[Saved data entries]
-*-
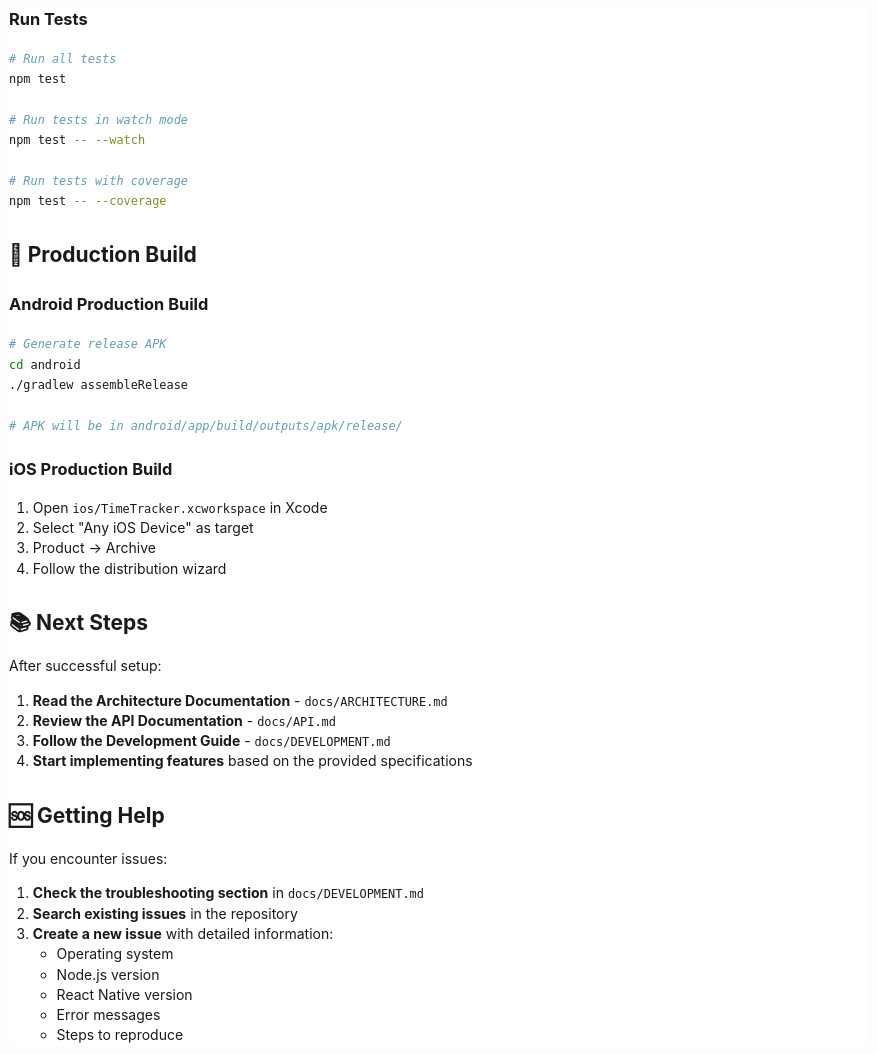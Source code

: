 ### Run Tests
```bash
# Run all tests
npm test

# Run tests in watch mode
npm test -- --watch

# Run tests with coverage
npm test -- --coverage
```

## 🚀 Production Build

### Android Production Build
```bash
# Generate release APK
cd android
./gradlew assembleRelease

# APK will be in android/app/build/outputs/apk/release/
```

### iOS Production Build
1. Open `ios/TimeTracker.xcworkspace` in Xcode
2. Select "Any iOS Device" as target
3. Product → Archive
4. Follow the distribution wizard

## 📚 Next Steps

After successful setup:

1. **Read the Architecture Documentation** - `docs/ARCHITECTURE.md`
2. **Review the API Documentation** - `docs/API.md`
3. **Follow the Development Guide** - `docs/DEVELOPMENT.md`
4. **Start implementing features** based on the provided specifications

## 🆘 Getting Help

If you encounter issues:

1. **Check the troubleshooting section** in `docs/DEVELOPMENT.md`
2. **Search existing issues** in the repository
3. **Create a new issue** with detailed information:
   - Operating system
   - Node.js version
   - React Native version
   - Error messages
   - Steps to reproduce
-*-
Without the pictures, set down every entry exactly.

Source code

: ### Run Tests
```bash
# Run all tests
npm test

# Run tests in watch mode
npm test -- --watch

# Run tests with coverage
npm test -- --coverage
```

## 🚀 Production Build

### Android Production Build
```bash
# Generate release APK
cd android
./gradlew assembleRelease

# APK will be in android/app/build/outputs/apk/release/
```

### iOS Production Build
1. Open `ios/TimeTracker.xcworkspace` in Xcode
2. Select "Any iOS Device" as target
3. Product → Archive
4. Follow the distribution wizard

## 📚 Next Steps

After successful setup:

1. **Read the Architecture Documentation** - `docs/ARCHITECTURE.md`
2. **Review the API Documentation** - `docs/API.md`
3. **Follow the Development Guide** - `docs/DEVELOPMENT.md`
4. **Start implementing features** based on the provided specifications

## 🆘 Getting Help

If you encounter issues:

1. **Check the troubleshooting section** in `docs/DEVELOPMENT.md`
2. **Search existing issues** in the repository
3. **Create a new issue** with detailed information:
   - Operating system
   - Node.js version
   - React Native version
   - Error messages
   - Steps to reproduce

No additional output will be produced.